- _What is being asked_: Across the records, how many lines contain "align"? Answer with the number alone.

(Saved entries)
BEGIN

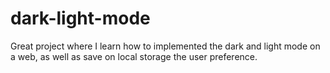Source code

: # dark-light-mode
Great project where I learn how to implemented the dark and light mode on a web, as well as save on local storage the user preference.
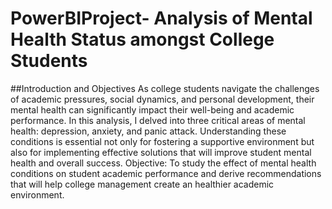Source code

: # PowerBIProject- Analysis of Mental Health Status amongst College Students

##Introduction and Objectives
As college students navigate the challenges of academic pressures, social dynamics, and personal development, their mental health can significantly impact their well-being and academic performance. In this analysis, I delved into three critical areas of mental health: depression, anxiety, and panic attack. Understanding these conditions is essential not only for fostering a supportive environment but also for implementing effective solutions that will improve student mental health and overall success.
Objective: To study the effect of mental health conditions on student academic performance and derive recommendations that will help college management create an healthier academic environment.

END
BEGIN

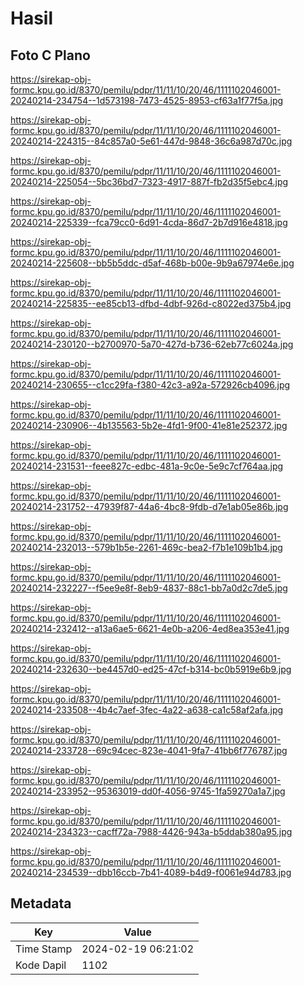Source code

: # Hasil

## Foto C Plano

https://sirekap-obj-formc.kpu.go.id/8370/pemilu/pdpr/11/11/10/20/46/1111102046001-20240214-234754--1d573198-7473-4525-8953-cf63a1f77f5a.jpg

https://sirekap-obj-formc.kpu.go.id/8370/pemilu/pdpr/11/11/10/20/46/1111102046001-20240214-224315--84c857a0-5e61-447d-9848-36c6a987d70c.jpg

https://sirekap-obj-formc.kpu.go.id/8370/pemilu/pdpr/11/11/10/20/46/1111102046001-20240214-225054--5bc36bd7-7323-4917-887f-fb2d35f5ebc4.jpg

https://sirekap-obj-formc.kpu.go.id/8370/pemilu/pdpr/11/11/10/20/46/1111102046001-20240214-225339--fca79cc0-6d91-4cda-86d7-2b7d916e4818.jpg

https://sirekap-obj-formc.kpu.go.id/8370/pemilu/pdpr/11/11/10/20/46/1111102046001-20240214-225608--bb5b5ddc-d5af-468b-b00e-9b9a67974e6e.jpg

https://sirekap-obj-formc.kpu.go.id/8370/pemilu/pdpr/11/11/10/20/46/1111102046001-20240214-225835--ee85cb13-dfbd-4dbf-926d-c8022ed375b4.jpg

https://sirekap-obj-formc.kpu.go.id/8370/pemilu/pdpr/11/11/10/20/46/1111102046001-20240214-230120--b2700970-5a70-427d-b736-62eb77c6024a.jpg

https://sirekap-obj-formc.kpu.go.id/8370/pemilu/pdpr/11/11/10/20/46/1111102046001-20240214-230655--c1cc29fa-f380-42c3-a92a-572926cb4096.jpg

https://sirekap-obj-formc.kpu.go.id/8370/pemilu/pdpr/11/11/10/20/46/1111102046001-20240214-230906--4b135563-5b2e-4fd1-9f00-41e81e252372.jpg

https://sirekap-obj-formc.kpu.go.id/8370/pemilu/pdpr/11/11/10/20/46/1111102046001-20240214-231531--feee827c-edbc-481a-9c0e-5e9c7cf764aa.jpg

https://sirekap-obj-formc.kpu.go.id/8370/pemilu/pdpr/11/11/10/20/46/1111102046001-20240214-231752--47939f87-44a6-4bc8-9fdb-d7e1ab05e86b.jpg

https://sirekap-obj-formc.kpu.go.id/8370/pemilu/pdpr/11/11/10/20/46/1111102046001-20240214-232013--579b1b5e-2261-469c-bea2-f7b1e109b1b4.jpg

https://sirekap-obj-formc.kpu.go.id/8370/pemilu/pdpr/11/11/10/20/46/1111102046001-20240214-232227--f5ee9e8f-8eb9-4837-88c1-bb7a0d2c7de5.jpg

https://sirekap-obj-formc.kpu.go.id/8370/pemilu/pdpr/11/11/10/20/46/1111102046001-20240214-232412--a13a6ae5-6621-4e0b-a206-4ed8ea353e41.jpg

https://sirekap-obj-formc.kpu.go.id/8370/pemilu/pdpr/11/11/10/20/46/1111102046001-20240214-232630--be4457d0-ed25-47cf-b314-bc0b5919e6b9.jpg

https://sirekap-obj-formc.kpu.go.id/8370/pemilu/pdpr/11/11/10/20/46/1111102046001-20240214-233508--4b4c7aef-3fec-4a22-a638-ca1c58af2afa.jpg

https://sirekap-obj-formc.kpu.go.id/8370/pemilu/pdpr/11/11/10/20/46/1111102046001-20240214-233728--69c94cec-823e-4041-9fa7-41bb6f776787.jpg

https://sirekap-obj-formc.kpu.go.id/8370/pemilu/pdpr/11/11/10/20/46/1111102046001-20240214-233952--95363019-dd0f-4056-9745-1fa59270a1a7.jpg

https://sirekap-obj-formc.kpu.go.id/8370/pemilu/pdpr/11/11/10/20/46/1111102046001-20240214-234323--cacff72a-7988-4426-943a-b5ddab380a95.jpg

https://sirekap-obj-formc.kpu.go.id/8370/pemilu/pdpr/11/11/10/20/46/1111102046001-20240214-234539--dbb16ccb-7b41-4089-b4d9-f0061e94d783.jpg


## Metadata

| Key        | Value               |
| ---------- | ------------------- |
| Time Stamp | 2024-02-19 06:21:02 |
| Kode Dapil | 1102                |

END
BEGIN

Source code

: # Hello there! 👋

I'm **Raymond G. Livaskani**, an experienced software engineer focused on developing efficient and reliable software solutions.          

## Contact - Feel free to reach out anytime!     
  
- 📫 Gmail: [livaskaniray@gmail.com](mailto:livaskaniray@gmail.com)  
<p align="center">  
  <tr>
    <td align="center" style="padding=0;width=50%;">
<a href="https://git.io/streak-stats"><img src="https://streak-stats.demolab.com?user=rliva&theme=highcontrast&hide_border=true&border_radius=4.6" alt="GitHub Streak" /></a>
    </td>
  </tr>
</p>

END

- _Task output_: 2